YOUR OBJECTIVE:
Word-for-word reproduction, images excluded: copy every entry below.

*** Opening of EXERCISE MATERIALS ***

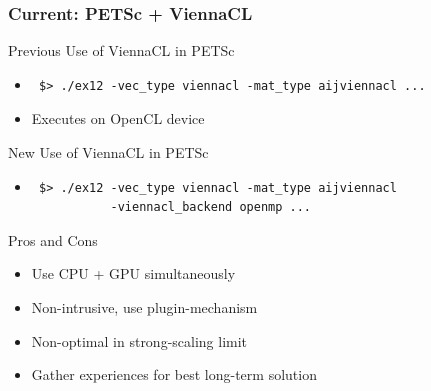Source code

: \begin{frame}[fragile]
\frametitle{Current: PETSc + ViennaCL}

  \begin{block}{Previous Use of ViennaCL in PETSc}
  \begin{itemize}
   \item 
  \begin{lstlisting}
 $> ./ex12 -vec_type viennacl -mat_type aijviennacl ...
  \end{lstlisting}
   \item Executes on OpenCL device
  \end{itemize}
  \end{block}

  
  \begin{block}{New Use of ViennaCL in PETSc}
  \begin{itemize}
   \item 
  \begin{lstlisting}
 $> ./ex12 -vec_type viennacl -mat_type aijviennacl
           -viennacl_backend openmp ...
  \end{lstlisting}
  \end{itemize}
  \end{block}

  
  \begin{block}{Pros and Cons}
  \begin{itemize}
   \item Use CPU + GPU simultaneously
   \item Non-intrusive, use plugin-mechanism
   \item Non-optimal in strong-scaling limit
   \item Gather experiences for best long-term solution
  \end{itemize}
  \end{block}

\end{frame}

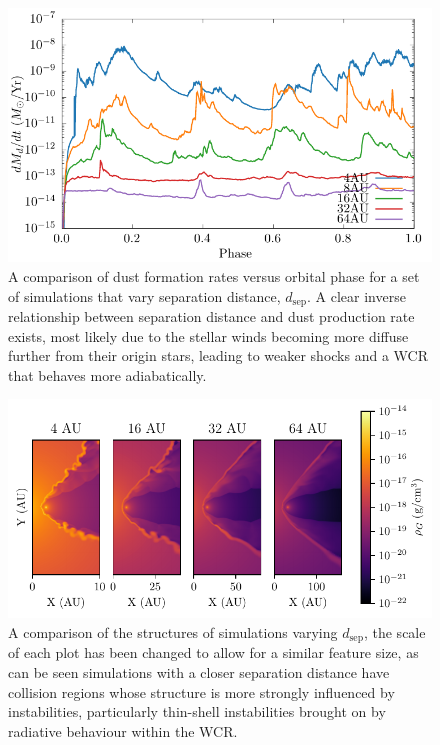 \documentclass[fleqn,usenatbib]{mnras}
\begin{document}
\begin{figure}
  \centering
  \includegraphics[width=\linewidth]{assets/dsep-phase-dust_rate.pdf}
  \caption[Dust formation rate versus binary separation distance]{A comparison of dust formation rates versus orbital phase for a set of simulations that vary separation distance, $d_\text{sep}$. A clear inverse relationship between separation distance and dust production rate exists, most likely due to the stellar winds becoming more diffuse further from their origin stars, leading to weaker shocks and a WCR that behaves more adiabatically.}
  \label{fig:dsepdustproduction}
\end{figure}

\begin{figure}
  \centering
  \includegraphics{assets/adiabatic-flow/instab-comp-rho.pdf}
  \caption[A comparison of the structures of simulations varying $d_\text{sep}$]{A comparison of the structures of simulations varying $d_\text{sep}$, the scale of each plot has been changed to allow for a similar feature size, as can be seen simulations with a closer separation distance have collision regions whose structure is more strongly influenced by instabilities, particularly thin-shell instabilities brought on by radiative behaviour within the WCR.}
  \label{fig:dsepinstabilities}
\end{figure}
\end{document}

*** Close of EXERCISE MATERIALS ***

SOLUTION:
Source code

: \begin{frame}[fragile]
\frametitle{Current: PETSc + ViennaCL}

  \begin{block}{Previous Use of ViennaCL in PETSc}
  \begin{itemize}
   \item 
  \begin{lstlisting}
 $> ./ex12 -vec_type viennacl -mat_type aijviennacl ...
  \end{lstlisting}
   \item Executes on OpenCL device
  \end{itemize}
  \end{block}

  
  \begin{block}{New Use of ViennaCL in PETSc}
  \begin{itemize}
   \item 
  \begin{lstlisting}
 $> ./ex12 -vec_type viennacl -mat_type aijviennacl
           -viennacl_backend openmp ...
  \end{lstlisting}
  \end{itemize}
  \end{block}

  
  \begin{block}{Pros and Cons}
  \begin{itemize}
   \item Use CPU + GPU simultaneously
   \item Non-intrusive, use plugin-mechanism
   \item Non-optimal in strong-scaling limit
   \item Gather experiences for best long-term solution
  \end{itemize}
  \end{block}

\end{frame}

 \documentclass[fleqn,usenatbib]{mnras}
\begin{document}
\begin{figure}
  \centering
  \includegraphics[width=\linewidth]{assets/dsep-phase-dust_rate.pdf}
  \caption[Dust formation rate versus binary separation distance]{A comparison of dust formation rates versus orbital phase for a set of simulations that vary separation distance, $d_\text{sep}$. A clear inverse relationship between separation distance and dust production rate exists, most likely due to the stellar winds becoming more diffuse further from their origin stars, leading to weaker shocks and a WCR that behaves more adiabatically.}
  \label{fig:dsepdustproduction}
\end{figure}

\begin{figure}
  \centering
  \includegraphics{assets/adiabatic-flow/instab-comp-rho.pdf}
  \caption[A comparison of the structures of simulations varying $d_\text{sep}$]{A comparison of the structures of simulations varying $d_\text{sep}$, the scale of each plot has been changed to allow for a similar feature size, as can be seen simulations with a closer separation distance have collision regions whose structure is more strongly influenced by instabilities, particularly thin-shell instabilities brought on by radiative behaviour within the WCR.}
  \label{fig:dsepinstabilities}
\end{figure}
\end{document}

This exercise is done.